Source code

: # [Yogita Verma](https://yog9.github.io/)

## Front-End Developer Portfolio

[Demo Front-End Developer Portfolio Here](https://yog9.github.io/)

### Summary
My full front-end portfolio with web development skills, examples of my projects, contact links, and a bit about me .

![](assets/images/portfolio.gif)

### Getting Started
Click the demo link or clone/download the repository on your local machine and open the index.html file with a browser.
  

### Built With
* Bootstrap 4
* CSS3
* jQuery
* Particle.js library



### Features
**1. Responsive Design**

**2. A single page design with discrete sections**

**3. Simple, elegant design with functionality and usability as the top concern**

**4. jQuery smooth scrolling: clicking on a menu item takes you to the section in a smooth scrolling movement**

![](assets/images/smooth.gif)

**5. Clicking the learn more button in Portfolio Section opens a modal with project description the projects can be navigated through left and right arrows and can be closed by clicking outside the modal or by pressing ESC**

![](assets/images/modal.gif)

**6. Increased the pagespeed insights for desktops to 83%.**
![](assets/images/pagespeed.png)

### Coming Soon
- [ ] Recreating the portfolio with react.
===============
● **TRY IT**: The complete set of entries is to be restated word for word.

● **EXERCISE RESPONSE**:
Source code

: # [Yogita Verma](https://yog9.github.io/)

## Front-End Developer Portfolio

[Demo Front-End Developer Portfolio Here](https://yog9.github.io/)

### Summary
My full front-end portfolio with web development skills, examples of my projects, contact links, and a bit about me .

![](assets/images/portfolio.gif)

### Getting Started
Click the demo link or clone/download the repository on your local machine and open the index.html file with a browser.
  

### Built With
* Bootstrap 4
* CSS3
* jQuery
* Particle.js library



### Features
**1. Responsive Design**

**2. A single page design with discrete sections**

**3. Simple, elegant design with functionality and usability as the top concern**

**4. jQuery smooth scrolling: clicking on a menu item takes you to the section in a smooth scrolling movement**

![](assets/images/smooth.gif)

**5. Clicking the learn more button in Portfolio Section opens a modal with project description the projects can be navigated through left and right arrows and can be closed by clicking outside the modal or by pressing ESC**

![](assets/images/modal.gif)

**6. Increased the pagespeed insights for desktops to 83%.**
![](assets/images/pagespeed.png)

### Coming Soon
- [ ] Recreating the portfolio with react.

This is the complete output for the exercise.